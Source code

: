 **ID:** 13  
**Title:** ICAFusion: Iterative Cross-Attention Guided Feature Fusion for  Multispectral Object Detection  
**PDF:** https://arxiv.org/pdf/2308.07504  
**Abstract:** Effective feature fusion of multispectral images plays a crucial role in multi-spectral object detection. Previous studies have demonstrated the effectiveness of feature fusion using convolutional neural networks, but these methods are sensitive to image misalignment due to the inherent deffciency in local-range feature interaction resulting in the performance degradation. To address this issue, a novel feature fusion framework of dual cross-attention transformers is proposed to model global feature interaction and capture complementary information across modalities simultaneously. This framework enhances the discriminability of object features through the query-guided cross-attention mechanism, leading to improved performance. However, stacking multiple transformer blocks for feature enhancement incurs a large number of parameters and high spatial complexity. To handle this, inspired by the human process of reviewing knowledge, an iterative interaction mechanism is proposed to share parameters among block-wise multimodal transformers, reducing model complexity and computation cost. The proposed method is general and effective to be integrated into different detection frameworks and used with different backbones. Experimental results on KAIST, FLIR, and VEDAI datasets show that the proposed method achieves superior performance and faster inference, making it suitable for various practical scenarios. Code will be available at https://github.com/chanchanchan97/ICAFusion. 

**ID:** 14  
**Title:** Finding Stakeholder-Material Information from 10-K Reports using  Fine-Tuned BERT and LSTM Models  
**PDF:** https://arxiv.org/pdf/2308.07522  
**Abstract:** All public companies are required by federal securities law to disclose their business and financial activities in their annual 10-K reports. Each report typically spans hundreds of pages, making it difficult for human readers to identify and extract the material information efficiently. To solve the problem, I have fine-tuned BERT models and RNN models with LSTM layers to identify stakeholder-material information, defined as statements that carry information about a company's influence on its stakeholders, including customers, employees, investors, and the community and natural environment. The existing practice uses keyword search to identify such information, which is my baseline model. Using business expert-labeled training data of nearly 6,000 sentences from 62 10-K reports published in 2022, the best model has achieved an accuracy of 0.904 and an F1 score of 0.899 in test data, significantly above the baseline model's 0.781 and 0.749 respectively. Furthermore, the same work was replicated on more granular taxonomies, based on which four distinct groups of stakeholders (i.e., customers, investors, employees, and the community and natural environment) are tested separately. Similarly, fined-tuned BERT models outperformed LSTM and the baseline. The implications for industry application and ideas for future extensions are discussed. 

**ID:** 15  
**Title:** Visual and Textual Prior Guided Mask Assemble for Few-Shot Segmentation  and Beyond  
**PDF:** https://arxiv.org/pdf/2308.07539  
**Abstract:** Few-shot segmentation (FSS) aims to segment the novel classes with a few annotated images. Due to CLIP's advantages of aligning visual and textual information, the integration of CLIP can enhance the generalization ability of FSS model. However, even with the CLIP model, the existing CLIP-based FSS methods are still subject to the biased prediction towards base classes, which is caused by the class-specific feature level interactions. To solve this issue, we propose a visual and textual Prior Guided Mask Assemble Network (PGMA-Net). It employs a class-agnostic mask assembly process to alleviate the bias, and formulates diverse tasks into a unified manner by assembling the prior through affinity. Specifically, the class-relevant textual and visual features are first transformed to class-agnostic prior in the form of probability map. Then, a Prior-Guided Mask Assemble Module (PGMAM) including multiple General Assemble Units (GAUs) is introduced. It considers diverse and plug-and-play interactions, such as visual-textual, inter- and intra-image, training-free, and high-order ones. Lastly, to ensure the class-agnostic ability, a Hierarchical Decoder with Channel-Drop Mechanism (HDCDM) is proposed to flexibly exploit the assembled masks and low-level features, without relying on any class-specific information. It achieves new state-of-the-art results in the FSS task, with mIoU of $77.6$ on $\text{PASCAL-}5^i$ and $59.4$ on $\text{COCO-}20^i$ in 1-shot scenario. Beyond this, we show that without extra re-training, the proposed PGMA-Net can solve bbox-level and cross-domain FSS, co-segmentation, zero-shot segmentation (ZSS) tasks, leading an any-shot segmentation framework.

*EXERCISE OBJECTIVE*
Write out again, exactly, the lines from the one holding "Mask Assemble for" through the end of the listing, with both ends included.

*WORKED SOLUTION*
**Title:** Visual and Textual Prior Guided Mask Assemble for Few-Shot Segmentation  and Beyond  
**PDF:** https://arxiv.org/pdf/2308.07539  
**Abstract:** Few-shot segmentation (FSS) aims to segment the novel classes with a few annotated images. Due to CLIP's advantages of aligning visual and textual information, the integration of CLIP can enhance the generalization ability of FSS model. However, even with the CLIP model, the existing CLIP-based FSS methods are still subject to the biased prediction towards base classes, which is caused by the class-specific feature level interactions. To solve this issue, we propose a visual and textual Prior Guided Mask Assemble Network (PGMA-Net). It employs a class-agnostic mask assembly process to alleviate the bias, and formulates diverse tasks into a unified manner by assembling the prior through affinity. Specifically, the class-relevant textual and visual features are first transformed to class-agnostic prior in the form of probability map. Then, a Prior-Guided Mask Assemble Module (PGMAM) including multiple General Assemble Units (GAUs) is introduced. It considers diverse and plug-and-play interactions, such as visual-textual, inter- and intra-image, training-free, and high-order ones. Lastly, to ensure the class-agnostic ability, a Hierarchical Decoder with Channel-Drop Mechanism (HDCDM) is proposed to flexibly exploit the assembled masks and low-level features, without relying on any class-specific information. It achieves new state-of-the-art results in the FSS task, with mIoU of $77.6$ on $\text{PASCAL-}5^i$ and $59.4$ on $\text{COCO-}20^i$ in 1-shot scenario. Beyond this, we show that without extra re-training, the proposed PGMA-Net can solve bbox-level and cross-domain FSS, co-segmentation, zero-shot segmentation (ZSS) tasks, leading an any-shot segmentation framework.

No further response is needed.